I’m a whole body, whole systems type of person. I have an autoimmune condition myself. I know that the connection between our emotions and our thoughts and our feelings, it’s all connected our body and our minds all connected. They get use to that I promote mindfulness It fits with the kind of coaching that I do. But the results are usually that they are more open more quickly. There’s something about going in parallel with someone there’s something about just walking along together, rather than that sort of very kind of intense thing that can go on to sometimes it’s really a way of them letting off that steam and then we might sit down. But we’ve opened the space if you like, and literally we’ve opened the space, you know, we can breathe and then we can think and then we can feel.
Does your client become more creative?
We get stuck, don’t we? physically, we get stuck. And I think that thought wise and everything else we also can get stuck. And I think there is a connection
How do people react when you suggest a walking meeting?

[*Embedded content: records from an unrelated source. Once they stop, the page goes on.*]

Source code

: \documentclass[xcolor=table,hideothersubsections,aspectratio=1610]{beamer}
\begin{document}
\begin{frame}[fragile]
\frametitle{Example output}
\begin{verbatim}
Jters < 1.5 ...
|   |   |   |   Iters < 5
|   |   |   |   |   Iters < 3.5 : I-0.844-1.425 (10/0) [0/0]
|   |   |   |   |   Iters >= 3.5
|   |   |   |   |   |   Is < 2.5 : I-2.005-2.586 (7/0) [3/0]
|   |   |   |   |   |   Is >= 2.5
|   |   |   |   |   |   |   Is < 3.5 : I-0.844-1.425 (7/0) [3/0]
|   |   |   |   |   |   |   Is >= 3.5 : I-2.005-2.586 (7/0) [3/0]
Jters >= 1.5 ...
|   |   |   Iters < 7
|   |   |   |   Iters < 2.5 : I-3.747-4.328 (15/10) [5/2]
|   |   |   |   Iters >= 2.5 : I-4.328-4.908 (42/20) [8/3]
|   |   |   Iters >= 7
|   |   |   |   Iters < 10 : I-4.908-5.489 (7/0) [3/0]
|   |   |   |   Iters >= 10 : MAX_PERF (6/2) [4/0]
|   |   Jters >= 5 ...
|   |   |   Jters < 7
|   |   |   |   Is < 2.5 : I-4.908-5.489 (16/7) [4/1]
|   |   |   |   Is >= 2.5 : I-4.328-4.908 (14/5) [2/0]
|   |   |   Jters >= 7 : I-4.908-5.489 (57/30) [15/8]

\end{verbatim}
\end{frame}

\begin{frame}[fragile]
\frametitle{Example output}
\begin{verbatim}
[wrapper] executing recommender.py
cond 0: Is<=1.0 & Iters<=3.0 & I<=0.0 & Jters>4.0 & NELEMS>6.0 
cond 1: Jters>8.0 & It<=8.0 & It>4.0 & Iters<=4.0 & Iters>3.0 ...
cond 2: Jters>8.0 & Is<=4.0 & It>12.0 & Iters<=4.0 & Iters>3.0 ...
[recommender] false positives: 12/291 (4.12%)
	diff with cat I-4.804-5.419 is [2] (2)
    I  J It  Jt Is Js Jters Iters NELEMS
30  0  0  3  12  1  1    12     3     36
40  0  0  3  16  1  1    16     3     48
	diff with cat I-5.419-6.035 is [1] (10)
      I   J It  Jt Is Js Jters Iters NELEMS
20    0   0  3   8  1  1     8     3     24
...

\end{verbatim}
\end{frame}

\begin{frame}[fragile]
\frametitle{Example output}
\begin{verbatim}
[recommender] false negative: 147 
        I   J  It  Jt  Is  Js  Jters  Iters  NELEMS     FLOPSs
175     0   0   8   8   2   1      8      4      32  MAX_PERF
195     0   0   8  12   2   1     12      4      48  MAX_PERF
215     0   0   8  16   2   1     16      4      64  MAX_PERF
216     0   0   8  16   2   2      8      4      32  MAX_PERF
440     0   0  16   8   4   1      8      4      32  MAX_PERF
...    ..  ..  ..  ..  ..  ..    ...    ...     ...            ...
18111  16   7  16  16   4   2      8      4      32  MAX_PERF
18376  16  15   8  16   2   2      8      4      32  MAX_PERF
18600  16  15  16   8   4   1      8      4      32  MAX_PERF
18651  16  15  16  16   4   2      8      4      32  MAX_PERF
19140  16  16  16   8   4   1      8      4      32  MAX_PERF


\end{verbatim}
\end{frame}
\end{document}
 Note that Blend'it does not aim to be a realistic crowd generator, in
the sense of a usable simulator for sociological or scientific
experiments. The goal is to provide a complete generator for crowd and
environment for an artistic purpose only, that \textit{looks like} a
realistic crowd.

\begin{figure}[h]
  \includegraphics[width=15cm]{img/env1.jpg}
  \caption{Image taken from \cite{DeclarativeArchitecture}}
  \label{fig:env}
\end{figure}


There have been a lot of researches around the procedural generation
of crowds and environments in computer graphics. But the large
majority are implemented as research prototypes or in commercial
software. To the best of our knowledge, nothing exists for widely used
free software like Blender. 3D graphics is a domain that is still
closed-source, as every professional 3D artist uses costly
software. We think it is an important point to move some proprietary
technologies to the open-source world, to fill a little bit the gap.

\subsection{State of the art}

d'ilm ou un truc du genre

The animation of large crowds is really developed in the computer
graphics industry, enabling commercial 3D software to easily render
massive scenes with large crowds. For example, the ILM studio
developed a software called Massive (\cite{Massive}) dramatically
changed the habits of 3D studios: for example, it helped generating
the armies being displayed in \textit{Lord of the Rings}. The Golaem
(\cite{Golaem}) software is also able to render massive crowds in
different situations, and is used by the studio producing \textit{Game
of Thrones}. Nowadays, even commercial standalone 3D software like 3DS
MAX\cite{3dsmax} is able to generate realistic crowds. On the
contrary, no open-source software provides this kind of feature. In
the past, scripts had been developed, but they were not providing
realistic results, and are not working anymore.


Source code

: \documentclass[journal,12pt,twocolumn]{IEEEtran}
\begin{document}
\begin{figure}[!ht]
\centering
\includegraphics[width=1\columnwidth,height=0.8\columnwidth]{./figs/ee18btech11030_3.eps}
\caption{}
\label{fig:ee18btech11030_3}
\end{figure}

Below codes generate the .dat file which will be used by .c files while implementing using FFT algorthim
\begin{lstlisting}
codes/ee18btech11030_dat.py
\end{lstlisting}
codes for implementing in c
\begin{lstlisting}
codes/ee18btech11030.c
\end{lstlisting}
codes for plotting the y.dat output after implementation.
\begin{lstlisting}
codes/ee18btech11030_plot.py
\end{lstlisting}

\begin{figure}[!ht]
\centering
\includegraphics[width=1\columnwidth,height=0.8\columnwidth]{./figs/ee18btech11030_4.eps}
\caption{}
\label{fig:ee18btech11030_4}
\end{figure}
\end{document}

Some people are really reluctant, you know, but one of the big teams I’m working with at the moment, we had a team retreat, and then we had all these practical tips that people could do and several of them committed to move more. Some of them have got the mindfulness app to tap stuff, but other ones have committed to putting the phone away and just going out without their phone, even if it’s just for five minutes or 10 minutes to get a coffee. I believe in kind of like the smallest possible steps you can possibly take to make a change.